Un des deux grand partis américains, celui des démocrates, désignera pour la première fois fin août un homme de couleur, le métis Barack Obama, comme son champion à l'élection présidentielle aux États-Unis. Or le facteur racial continue à jouer un rôle non négligeable dans la politique du pays.

«Les peurs raciales et les conflits raciaux ne se limitent certainement pas au sud des États-Unis», souligne Michael Dawson, un politologue de l'université de Chicago. «On peut l'observer dans la plus grande partie du pays.»

Les candidats aux États-Unis jouent depuis longtemps sur les peurs et les préjugés, mais ils ont désormais recours à des «ficelles» plus subtiles qu'à l'époque des «Dixiecrats», ces ségrégationnistes du Sud qui ont quitté le Parti démocrate dans les années 60, explique Andra Gillespie, politologue à l'université Emory. «On ne peut plus être ouvertement raciste», ajoute-t-elle.

Aujourd'hui, les hommes politiques emploient des tactiques décrites par Tali Mendelberg, de l'université de Princeton, dans un livre de 2001 intitulé «La carte raciale: stratégie de campagne, messages implicites et la norme de l'égalité». Mme Mendelberg évoque l'utilisation d'images et de certains mots qui ont une résonance particulière dans l'inconscient collectif, eu égard au facteur racial.

«On envoie un clin d'oeil quand on dit 'antibusing» (par opposition au 'busing': ramassage scolaire visant à combattre la ségrégation, ndlr), 'ordre public» ou les 'reines de l'aide sociale', comme le fit Ronald Reagan dans les années 80», souligne Mme Gillespie. «Si vous pouvez exploiter ces préjugés (...) vous pouvez obtenir le même effet que si vous utilisiez directement le mot commençant par N («nègre», ndlr)», ajoute-t-elle.

Au Mississippi, un des Etats comptant le plus de Noirs élus, le facteur racial continue à être utilisé dans les campagnes électorales. Cette année, lors d'une élection spéciale pour un siège au Congrès de l'Etat, le candidat républicain Greg Davis a tenté dans un spot télévisé de faire le lien entre son adversaire démocrate Travis Childers et l'ancien pasteur de Barack Obama, Jeremiah Wright, auteur de sermons très controversés et considéré par certains comme anti-blanc.

«Lorsque le pasteur d'Obama a maudit l'Amérique et nous a accusés pour les attentats du 11-Septembre, Childers n'a rien dit», affirme sur un ton ironique la voix off dans le film de campagne. M. Childers, qui comme son adversaire est blanc, a dénoncé une publicité «mesquine».

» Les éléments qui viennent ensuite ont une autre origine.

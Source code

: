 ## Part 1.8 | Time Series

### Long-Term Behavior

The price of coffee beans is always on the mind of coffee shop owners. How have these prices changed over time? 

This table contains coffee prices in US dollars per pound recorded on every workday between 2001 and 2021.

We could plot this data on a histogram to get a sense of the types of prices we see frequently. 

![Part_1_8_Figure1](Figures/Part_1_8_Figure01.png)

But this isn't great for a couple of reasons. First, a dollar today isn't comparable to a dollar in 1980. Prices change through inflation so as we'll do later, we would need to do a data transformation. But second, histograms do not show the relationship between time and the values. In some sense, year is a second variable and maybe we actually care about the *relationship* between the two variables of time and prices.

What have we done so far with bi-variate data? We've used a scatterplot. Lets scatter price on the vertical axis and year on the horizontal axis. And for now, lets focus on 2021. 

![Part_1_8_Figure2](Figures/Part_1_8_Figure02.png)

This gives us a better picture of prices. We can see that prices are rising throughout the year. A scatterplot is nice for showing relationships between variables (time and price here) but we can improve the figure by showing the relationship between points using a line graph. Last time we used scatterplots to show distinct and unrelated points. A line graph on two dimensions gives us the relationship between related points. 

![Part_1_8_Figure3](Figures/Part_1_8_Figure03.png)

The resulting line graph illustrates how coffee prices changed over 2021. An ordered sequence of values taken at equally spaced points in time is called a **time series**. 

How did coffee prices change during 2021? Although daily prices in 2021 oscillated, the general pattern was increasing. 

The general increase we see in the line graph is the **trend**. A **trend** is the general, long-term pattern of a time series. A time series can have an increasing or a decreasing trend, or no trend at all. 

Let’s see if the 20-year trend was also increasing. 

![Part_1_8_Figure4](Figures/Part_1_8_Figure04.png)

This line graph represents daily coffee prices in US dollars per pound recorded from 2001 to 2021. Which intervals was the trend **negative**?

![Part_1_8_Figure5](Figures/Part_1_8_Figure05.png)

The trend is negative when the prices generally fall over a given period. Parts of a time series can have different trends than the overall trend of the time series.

Plusieurs jours avant l'élection du 13 mai, remportée par Travis Childers, les démocrates ont diffusé des tracts accusant Greg Davis de vouloir ériger une statue en l'honneur du fondateur du Ku Klux Klan, le général Nathan Bedford Forrest. Une allégation contestée par M. Davis.

Au Wisconsin, Louis Butler, le seul juge noir de la Cour suprême de l'Etat dont le mandat était remis en jeu dans une élection, a été battu en avril après avoir été accusé de «travailler à mettre les criminels dans la rue» par un spot télévisé de son adversaire Michael Gableman. La publicité montrait sa photo à côté de celle de Reuben Lee Mitchell, un homme noir condamné pour un viol dans les années 80.

«Butler a découvert une faille», affirmait la publicité. «Mitchell a ensuite molesté un autre enfant.» Louis Butler avait en fait jadis défendu Ruben Lee Mitchell en tant qu'avocat et obtenu pour lui un nouveau procès, mais cette décision avait été annulée et le condamné était resté en prison. Il a commis un autre viol des années plus tard alors qu'il se trouvait en liberté conditionnelle. Le Comité pour l'intégrité de la campagne judiciaire du Wisconsin a qualifié de «scandaleuse» l'attaque du spot de Michael Gableman.

Selon Mme Gillespie, un candidat visé dans une publicité par une attaque raciale, qu'elle soit subtile ou manifeste, devrait la dénoncer publiquement pour ce qu'elle est. Une telle réaction change la manière dont les gens perçoivent cette publicité parce qu'ils sont contraints faire plus ouvertement face à leurs propres préjugés raciaux, ajoute-t-elle.